Séisme de magnitude 25

Le résultat des élections européennes fait la "une" de la quasi-totalité des quotidiens nationaux, qui dépeignent le "séisme" (Le Figaro) ou le "big bang" (Le Parisien/Aujourd'hui) provoqué par le score du Front national. "La France FN", titre Libération, qui observe que, "pour la première fois en France, le parti de Marine Le Pen arrive en tête dans les urnes". "Avec 25% des voix, il de­vance largement une UMP autour de 20% et un PS en déroute historique sous les 15%", ajoute le quotidien. Pour Les Echos, le résultat de ces élections constitue "L'exception française", même s'il y a eu "un vote protestataire dans toute l'Union européenne".

Selon des chiffres, qui restent à confirmer par le ministère de l'Intérieur, le Front national aurait remporté 24 sièges, l'UMP 20, le PS 13 (dont 1 pour le PRG), L'UDI 7, Europe Ecologie/Les Verts 6, le Front de gauche 3, DVG 1, sur les 74 sièges d'eurodéputés attribués à la France. Le FN réalise ses meilleurs scores dans ses "bastions", notamment le Nord-Ouest (32,6%) et le Sud-Est (28,9%). Seuls l'Ouest, l'Ile-de-France et l'Outre-mer ont placé l'UMP en tête.

"Ce scrutin est plus qu'une nouvelle alerte, c'est un choc, un séisme", a reconnu, hier soir à la télévision, le Premier ministre, la mine grave, avant de souligner un "score médiocre des partis de gouvernement, tout particulièrement de la majorité et de la gauche", soulignent Les Echos (page 2).
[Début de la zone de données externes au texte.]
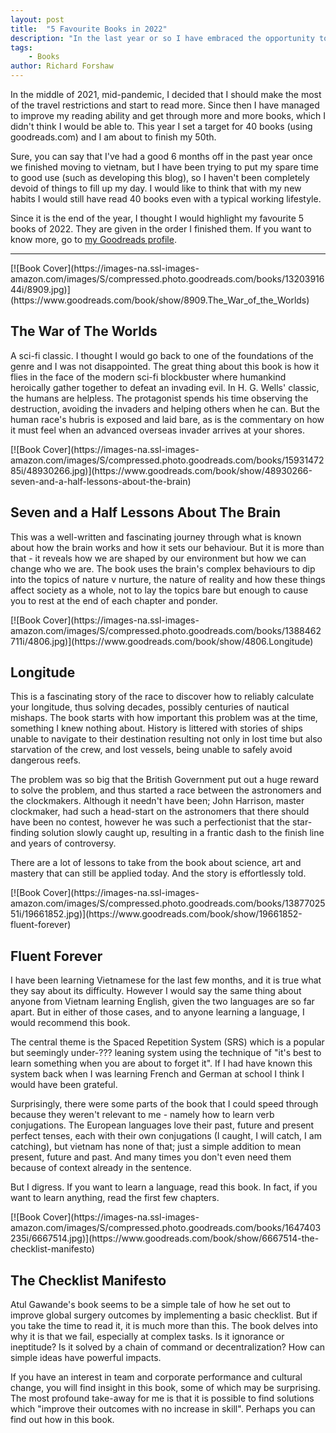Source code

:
 ```yaml
---
layout: post
title:  "5 Favourite Books in 2022"
description: "In the last year or so I have embraced the opportunity to read more and learn more. With the end of the year upon us, I thought I would share some of my favourite books I have read this year."
tags:
    - Books
author: Richard Forshaw
---
```


In the middle of 2021, mid-pandemic, I decided that I should make the most of the travel restrictions and start to read more. Since then I have managed to improve my reading ability and get through more and more books, which I didn't think I would be able to. This year I set a target for 40 books (using goodreads.com) and I am about to finish my 50th.

Sure, you can say that I've had a good 6 months off in the past year once we finished moving to vietnam, but I have been trying to put my spare time to good use (such as developing this blog), so I haven't been completely devoid of things to fill up my day. I would like to think that with my new habits I would still have read 40 books even with a typical working lifestyle.

Since it is the end of the year, I thought I would highlight my favourite 5 books of 2022. They are given in the order I finished them. If you want to know more, go to [my Goodreads profile](https://www.goodreads.com/user/show/123987656-richard-f).

____

<span class="book-cover">
[![Book Cover](https://images-na.ssl-images-amazon.com/images/S/compressed.photo.goodreads.com/books/1320391644i/8909.jpg)](https://www.goodreads.com/book/show/8909.The_War_of_the_Worlds)
</span>

## The War of The Worlds

A sci-fi classic. I thought I would go back to one of the foundations of the genre and I was not disappointed. The great thing about this book is how it flies in the face of the modern sci-fi blockbuster where humankind heroically gather together to defeat an invading evil. In H. G. Wells' classic, the humans are helpless. The protagonist spends his time observing the destruction, avoiding the invaders and helping others when he can. But the human race's hubris is exposed and laid bare, as is the commentary on how it must feel when an advanced overseas invader arrives at your shores.

<span class="book-cover">
[![Book Cover](https://images-na.ssl-images-amazon.com/images/S/compressed.photo.goodreads.com/books/1593147285i/48930266.jpg)](https://www.goodreads.com/book/show/48930266-seven-and-a-half-lessons-about-the-brain)
</span>

## Seven and a Half Lessons About The Brain

This was a well-written and fascinating journey through what is known about how the brain works and how it sets our behaviour. But it is more than that - it reveals how we are shaped by our environment but how we can change who we are. The book uses the brain's complex behaviours to dip into the topics of nature v nurture, the nature of reality and how these things affect society as a whole, not to lay the topics bare but enough to cause you to rest at the end of each chapter and ponder.

<span class="book-cover">
[![Book Cover](https://images-na.ssl-images-amazon.com/images/S/compressed.photo.goodreads.com/books/1388462711i/4806.jpg)](https://www.goodreads.com/book/show/4806.Longitude)
</span>

## Longitude

This is a fascinating story of the race to discover how to reliably calculate your longitude, thus solving decades, possibly centuries of nautical mishaps. The book starts with how important this problem was at the time, something I knew nothing about. History is littered with stories of ships unable to navigate to their destination resulting not only in lost time but also starvation of the crew, and lost vessels, being unable to safely avoid dangerous reefs.

The problem was so big that the British Government put out a huge reward to solve the problem, and thus started a race between the astronomers and the clockmakers. Although it needn't have been; John Harrison, master clockmaker, had such a head-start on the astronomers that there should have been no contest, however he was such a perfectionist that the star-finding solution slowly caught up, resulting in a frantic dash to the finish line and years of controversy.

There are a lot of lessons to take from the book about science, art and mastery that can still be applied today. And the story is effortlessly told.

<span class="book-cover">
[![Book Cover](https://images-na.ssl-images-amazon.com/images/S/compressed.photo.goodreads.com/books/1387702551i/19661852.jpg)](https://www.goodreads.com/book/show/19661852-fluent-forever)
</span>

## Fluent Forever

I have been learning Vietnamese for the last few months, and it is true what they say about its difficulty. However I would say the same thing about anyone from Vietnam learning English, given the two languages are so far apart. But in either of those cases, and to anyone learning a language, I would recommend this book.

The central theme is the Spaced Repetition System (SRS) which is a popular but seemingly under-??? leaning system using the technique of "it's best to learn something when you are about to forget it". If I had have known this system back when I was learning French and German at school I think I would have been grateful.

Surprisingly, there were some parts of the book that I could speed through because they weren't relevant to me - namely how to learn verb conjugations. The European languages love their past, future and present perfect tenses, each with their own conjugations (I caught, I will catch, I am catching), but vietnam has none of that; just a simple addition to mean present, future and past. And many times you don't even need them because of context already in the sentence.

But I digress. If you want to learn a language, read this book. In fact, if you want to learn anything, read the first few chapters.

<span class="book-cover">
[![Book Cover](https://images-na.ssl-images-amazon.com/images/S/compressed.photo.goodreads.com/books/1647403235i/6667514.jpg)](https://www.goodreads.com/book/show/6667514-the-checklist-manifesto)
</span>

## The Checklist Manifesto

Atul Gawande's book seems to be a simple tale of how he set out to improve global surgery outcomes by implementing a basic checklist. But if you take the time to read it, it is much more than this. The book delves into why it is that we fail, especially at complex tasks. Is it ignorance or ineptitude? Is it solved by a chain of command or decentralization? How can simple ideas have powerful impacts.

If you have an interest in team and corporate performance and cultural change, you will find insight in this book, some of which may be surprising. The most profound take-away for me is that it is possible to find solutions which "improve their outcomes with no increase in skill". Perhaps you can find out how in this book.

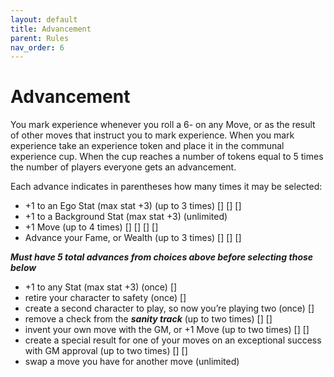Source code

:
 ```yaml
---
layout: default
title: Advancement
parent: Rules
nav_order: 6
---
```


# Advancement

You mark experience whenever you roll a 6- on any Move, or as the result of other moves that instruct you to mark experience. When you mark experience take an experience token and place it in the communal experience cup. When the cup reaches a number of tokens equal to 5 times the number of players everyone gets an advancement.

Each advance indicates in parentheses how many times it may be selected:

- +1 to an Ego Stat (max stat +3) (up to 3 times) \[\] \[\] \[\]
- +1 to a Background Stat (max stat +3) (unlimited)
- +1 Move (up to 4 times) \[\] \[\] \[\] \[\]
- Advance your Fame, or Wealth (up to 3 times) \[\] \[\] \[\]

**_Must have 5 total advances from choices above before selecting those below_**

- +1 to any Stat (max stat +3) (once) \[\]
- retire your character to safety (once) \[\]
- create a second character to play, so now you’re playing two (once) \[\]
- remove a check from the **_sanity track_** (up to two times) \[\] \[\]
- invent your own move with the GM, or +1 Move (up to two times) \[\] \[\]
- create a special result for one of your moves on an exceptional success with GM approval (up to two times) \[\] \[\]
- swap a move you have for another move (unlimited)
Pour sa part, le président de la République considère ce résultat comme "un évènement majeur", dont les "leçons doivent être tirées", a fait savoir son entourage.
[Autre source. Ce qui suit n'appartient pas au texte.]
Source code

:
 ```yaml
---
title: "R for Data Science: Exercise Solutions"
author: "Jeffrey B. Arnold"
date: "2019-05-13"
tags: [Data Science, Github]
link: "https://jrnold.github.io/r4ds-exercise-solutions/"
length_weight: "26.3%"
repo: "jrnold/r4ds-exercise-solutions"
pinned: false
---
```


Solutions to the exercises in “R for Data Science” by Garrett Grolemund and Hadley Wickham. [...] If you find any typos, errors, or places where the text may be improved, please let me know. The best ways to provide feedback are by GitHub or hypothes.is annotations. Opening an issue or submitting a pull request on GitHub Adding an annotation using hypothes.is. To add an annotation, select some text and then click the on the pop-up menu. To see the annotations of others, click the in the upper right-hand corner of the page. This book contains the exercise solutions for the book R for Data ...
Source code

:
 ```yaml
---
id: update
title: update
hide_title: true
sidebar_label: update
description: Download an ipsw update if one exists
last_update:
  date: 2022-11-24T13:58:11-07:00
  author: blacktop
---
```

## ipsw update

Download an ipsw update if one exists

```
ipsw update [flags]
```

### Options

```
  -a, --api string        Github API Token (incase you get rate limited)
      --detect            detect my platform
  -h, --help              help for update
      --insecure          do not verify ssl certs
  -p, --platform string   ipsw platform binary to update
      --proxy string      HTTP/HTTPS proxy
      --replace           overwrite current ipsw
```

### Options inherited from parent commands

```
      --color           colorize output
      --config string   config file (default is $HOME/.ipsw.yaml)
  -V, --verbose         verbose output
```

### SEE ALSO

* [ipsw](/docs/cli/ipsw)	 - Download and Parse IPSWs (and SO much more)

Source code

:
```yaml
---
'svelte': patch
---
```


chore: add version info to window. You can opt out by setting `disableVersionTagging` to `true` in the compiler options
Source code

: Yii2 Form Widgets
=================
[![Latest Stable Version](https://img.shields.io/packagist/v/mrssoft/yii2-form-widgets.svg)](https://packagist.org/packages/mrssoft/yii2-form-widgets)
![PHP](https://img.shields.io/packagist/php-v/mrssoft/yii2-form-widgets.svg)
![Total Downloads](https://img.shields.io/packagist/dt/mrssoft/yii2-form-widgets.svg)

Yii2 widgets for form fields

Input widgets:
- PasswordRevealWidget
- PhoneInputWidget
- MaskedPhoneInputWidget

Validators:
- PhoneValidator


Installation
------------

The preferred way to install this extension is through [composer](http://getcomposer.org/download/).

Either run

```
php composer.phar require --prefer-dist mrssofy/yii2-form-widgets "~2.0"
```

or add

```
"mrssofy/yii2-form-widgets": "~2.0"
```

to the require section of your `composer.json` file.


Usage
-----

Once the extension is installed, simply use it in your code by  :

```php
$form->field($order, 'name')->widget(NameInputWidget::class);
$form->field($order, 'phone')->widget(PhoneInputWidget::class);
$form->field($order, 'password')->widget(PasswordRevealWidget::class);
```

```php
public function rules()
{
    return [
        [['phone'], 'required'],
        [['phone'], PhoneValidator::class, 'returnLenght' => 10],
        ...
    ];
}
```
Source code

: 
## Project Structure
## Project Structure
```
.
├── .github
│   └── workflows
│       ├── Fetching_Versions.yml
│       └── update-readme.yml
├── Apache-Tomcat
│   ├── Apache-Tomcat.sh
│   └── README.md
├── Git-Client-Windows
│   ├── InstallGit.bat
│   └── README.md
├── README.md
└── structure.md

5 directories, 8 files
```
"Le PS avait pour modeste objectif de ne pas faire moins bien qu'en 2009, avec 16,5% des voix et 14 eurodéputés. Pari raté", estime Libération (pages 2 et 3). "Le choix de placer la campagne socialiste française sous la bannière de l'Allemand Martin Schulz, candidat du PSE à la présidence de la Commission, s'est révélé calamiteux", ajoute le quotidien, qui juge également que "l'implication personnelle de Manuel Valls […] n'a visiblement eu aucun impact".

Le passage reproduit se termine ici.